White Deadnettle: Research Application
White deadnettle has been used in two randomized controlled trials; but yet again the results do not help in formulating recommendations. In a randomized, placebo-controlled trial in Israel, 49 patients with atopic dermatitis (age and sex not given) were treated for 2 weeks with a proprietary product containing Lamium album, Achillea millefolium and Eleutherococcus senticosus (dried herb, ethanolic extracts). Patients were monitored for 8 weeks and assessed using the SCORAD scale and 44 people completed the trial. Improvement was similar for the treatment and placebo groups and was maintained after the active treatment period. The trial is interesting because there was a significant response to both the treatment and the placebo. Details of the placebo were not reported. Two weeks is a very short treatment period in atopic dermatitis and this is not a formulation which would necessarily be widely chosen in Britain, although the formulation was based on the experience of herbalists.
In the second randomized controlled trial, white dead-nettle was used as the placebo in a trial of urtication in arthritis and proved not as inert as the designers had hoped, illustrating some of the problems of determining a placebo in trials of herbal medicines.

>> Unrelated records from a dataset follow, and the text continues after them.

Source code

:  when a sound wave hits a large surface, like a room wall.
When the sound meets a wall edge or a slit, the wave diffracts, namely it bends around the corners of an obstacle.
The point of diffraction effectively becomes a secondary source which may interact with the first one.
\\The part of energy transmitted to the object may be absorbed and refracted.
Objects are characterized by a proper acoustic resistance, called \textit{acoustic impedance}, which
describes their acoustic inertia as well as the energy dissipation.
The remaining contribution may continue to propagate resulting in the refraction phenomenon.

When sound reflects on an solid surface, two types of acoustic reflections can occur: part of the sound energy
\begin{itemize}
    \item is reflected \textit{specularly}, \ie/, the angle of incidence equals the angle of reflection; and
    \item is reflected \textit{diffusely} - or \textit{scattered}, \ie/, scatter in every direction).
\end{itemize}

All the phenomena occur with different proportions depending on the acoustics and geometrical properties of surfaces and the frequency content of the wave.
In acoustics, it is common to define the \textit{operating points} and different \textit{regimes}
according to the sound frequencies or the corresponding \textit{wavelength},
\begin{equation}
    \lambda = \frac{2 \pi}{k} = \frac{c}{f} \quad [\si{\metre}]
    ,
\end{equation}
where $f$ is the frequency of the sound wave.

A study of six Lamiaceae, including Lamium album, Lamium purpureum and Galeopsis speciosa (commercial dried herb, methanolic extracts), used three in vitro anti-oxidant assays. Results for each plant varied between the tests, but Lamium album came out well in all three. A study of four Lamium species in Turkey found that the results varied between the species in the different antioxidant assays. The authors suggest that the phenylpropanoids may be the relevant constituents, but also argue that the range of constituents is such that this may not be the case. An in vitro study on the proliferation and viability of human skin fibroblasts using extract of dried flowers (commercial, Poland) was performed to assess whether there was support for the traditional usage of Lamium in wound healing. Only the heptane extract was associated with increased cell proliferation and the authors associate this with the triterpenes found only in the heptane extract. The relevance of this study is unclear as traditional usage is a decoction as a compress.